- _WHAT TO DO_: Instruction for the entries that follow: retype exactly the lines from the line with "これは，ウェブを利用できる携" to the line with "本研究では，ウェブというシステムの安全性を証明する手法として形式手法を利用する．", both included, and omit all others.

- _DATA SUPPLIED_:

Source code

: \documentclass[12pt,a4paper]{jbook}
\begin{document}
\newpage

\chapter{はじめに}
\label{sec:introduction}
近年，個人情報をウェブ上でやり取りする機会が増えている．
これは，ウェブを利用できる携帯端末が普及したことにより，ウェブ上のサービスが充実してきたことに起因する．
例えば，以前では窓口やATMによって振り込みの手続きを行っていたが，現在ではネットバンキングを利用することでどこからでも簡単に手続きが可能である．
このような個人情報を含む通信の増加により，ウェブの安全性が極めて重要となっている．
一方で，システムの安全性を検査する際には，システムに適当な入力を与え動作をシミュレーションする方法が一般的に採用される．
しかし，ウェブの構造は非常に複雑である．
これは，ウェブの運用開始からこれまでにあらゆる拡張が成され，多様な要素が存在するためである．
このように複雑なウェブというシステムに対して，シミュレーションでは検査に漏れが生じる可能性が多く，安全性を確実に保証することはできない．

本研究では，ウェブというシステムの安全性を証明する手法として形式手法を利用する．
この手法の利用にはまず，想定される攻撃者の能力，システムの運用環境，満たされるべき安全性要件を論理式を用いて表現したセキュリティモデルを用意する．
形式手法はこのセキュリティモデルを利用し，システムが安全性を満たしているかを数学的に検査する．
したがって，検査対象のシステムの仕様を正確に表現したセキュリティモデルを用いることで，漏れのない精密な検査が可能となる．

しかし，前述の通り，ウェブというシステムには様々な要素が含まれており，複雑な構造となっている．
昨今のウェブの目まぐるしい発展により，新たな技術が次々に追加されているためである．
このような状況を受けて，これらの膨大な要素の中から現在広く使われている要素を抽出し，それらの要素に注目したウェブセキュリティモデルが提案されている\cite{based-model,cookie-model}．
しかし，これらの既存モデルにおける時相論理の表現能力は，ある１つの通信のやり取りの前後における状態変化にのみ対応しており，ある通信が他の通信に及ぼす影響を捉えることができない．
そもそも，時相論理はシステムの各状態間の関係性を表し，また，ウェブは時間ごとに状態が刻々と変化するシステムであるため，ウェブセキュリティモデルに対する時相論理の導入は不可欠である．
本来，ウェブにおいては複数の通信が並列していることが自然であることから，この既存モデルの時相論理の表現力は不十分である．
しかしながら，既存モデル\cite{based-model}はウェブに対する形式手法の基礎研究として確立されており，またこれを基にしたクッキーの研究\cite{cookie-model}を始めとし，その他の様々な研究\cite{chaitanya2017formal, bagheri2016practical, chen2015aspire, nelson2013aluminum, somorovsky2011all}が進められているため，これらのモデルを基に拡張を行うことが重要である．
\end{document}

- _THE ANSWER_:
これは，ウェブを利用できる携帯端末が普及したことにより，ウェブ上のサービスが充実してきたことに起因する．
例えば，以前では窓口やATMによって振り込みの手続きを行っていたが，現在ではネットバンキングを利用することでどこからでも簡単に手続きが可能である．
このような個人情報を含む通信の増加により，ウェブの安全性が極めて重要となっている．
一方で，システムの安全性を検査する際には，システムに適当な入力を与え動作をシミュレーションする方法が一般的に採用される．
しかし，ウェブの構造は非常に複雑である．
これは，ウェブの運用開始からこれまでにあらゆる拡張が成され，多様な要素が存在するためである．
このように複雑なウェブというシステムに対して，シミュレーションでは検査に漏れが生じる可能性が多く，安全性を確実に保証することはできない．

本研究では，ウェブというシステムの安全性を証明する手法として形式手法を利用する．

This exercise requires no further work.